Review: The title of the film The Hundred-Foot Journey is telling, as it refers to the hundred feet between the kitchens of rival restaurants – a Michelin starred, fine dining establishment that is favoured by French ministers, and the upstart Indian restaurant of the Kaddams which uses the secret spices of home. That is the only distance which is of importance to this film; which might be described as exploitative if it weren’t so naïvely post-post-colonial.

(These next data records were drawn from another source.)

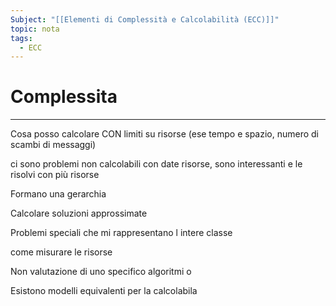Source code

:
 ```yaml
---
Subject: "[[Elementi di Complessità e Calcolabilità (ECC)]]"
topic: nota
tags:
  - ECC
---
```

# Complessita
---


Cosa posso calcolare CON limiti su risorse (ese tempo e spazio, numero di scambi di messaggi)

ci sono problemi non calcolabili con date risorse, sono interessanti e le risolvi con più risorse

Formano una gerarchia

Calcolare soluzioni approssimate

Problemi speciali che mi rappresentano l intere classe

come misurare le risorse

Non valutazione di uno specifico algoritmi o

Esistono modelli equivalenti per la calcolabila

Although they are mundanely documented in the opening half of the film, the many thousands of miles the Kaddam family have travelled and the tragedies they have endured are of no importance to the core of narrative; what is important is the graduation of an exotic, innovative enfant terrible into the refined halls of French cuisine. That explains why, for the purposes of the film, the Kaddams are only Indian in as far as their food and their skin – any other factor would complicate a clockwork narrative which has no interest in difficulties outside those contrived in the third act. However, what the film represents is something rather more sinister; a slow homogenisation of difference, which adopts the motherhood statement of equality in the name of resurgent, post-globalisation capitalism. Refinement and worth, under the terms of films like The Hundred-Foot Journey, are not the appreciation of a culture but its integration into consumption. Michelin stars matter; the embarrassingly patchy description of the riots that drove the Kaddams to where they are in the first place do not.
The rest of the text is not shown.